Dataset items
══════

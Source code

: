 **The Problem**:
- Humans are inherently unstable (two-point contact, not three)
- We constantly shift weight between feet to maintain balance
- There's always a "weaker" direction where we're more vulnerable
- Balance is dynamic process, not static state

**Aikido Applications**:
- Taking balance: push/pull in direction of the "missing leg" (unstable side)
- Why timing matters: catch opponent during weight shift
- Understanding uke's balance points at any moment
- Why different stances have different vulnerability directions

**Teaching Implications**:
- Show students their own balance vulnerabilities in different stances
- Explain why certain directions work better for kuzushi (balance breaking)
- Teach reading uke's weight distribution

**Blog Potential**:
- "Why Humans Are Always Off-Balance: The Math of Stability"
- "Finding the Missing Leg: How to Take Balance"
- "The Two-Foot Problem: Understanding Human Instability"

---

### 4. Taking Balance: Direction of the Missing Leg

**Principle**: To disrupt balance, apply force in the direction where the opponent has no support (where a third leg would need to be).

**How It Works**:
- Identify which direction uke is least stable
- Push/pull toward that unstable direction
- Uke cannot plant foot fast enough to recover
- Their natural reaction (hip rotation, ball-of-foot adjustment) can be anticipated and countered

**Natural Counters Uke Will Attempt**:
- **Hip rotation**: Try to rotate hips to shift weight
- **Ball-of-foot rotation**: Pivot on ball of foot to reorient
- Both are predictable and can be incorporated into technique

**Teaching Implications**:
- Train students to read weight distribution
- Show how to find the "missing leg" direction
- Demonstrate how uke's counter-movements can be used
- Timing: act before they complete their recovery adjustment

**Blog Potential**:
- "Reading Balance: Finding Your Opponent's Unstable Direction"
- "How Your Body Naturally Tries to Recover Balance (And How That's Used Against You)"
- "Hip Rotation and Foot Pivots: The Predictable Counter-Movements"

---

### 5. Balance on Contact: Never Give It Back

══════

### What to do
When a line contains the string "where", copy it from the records.

### Answer to this problem
- There's always a "weaker" direction where we're more vulnerable
**Principle**: To disrupt balance, apply force in the direction where the opponent has no support (where a third leg would need to be).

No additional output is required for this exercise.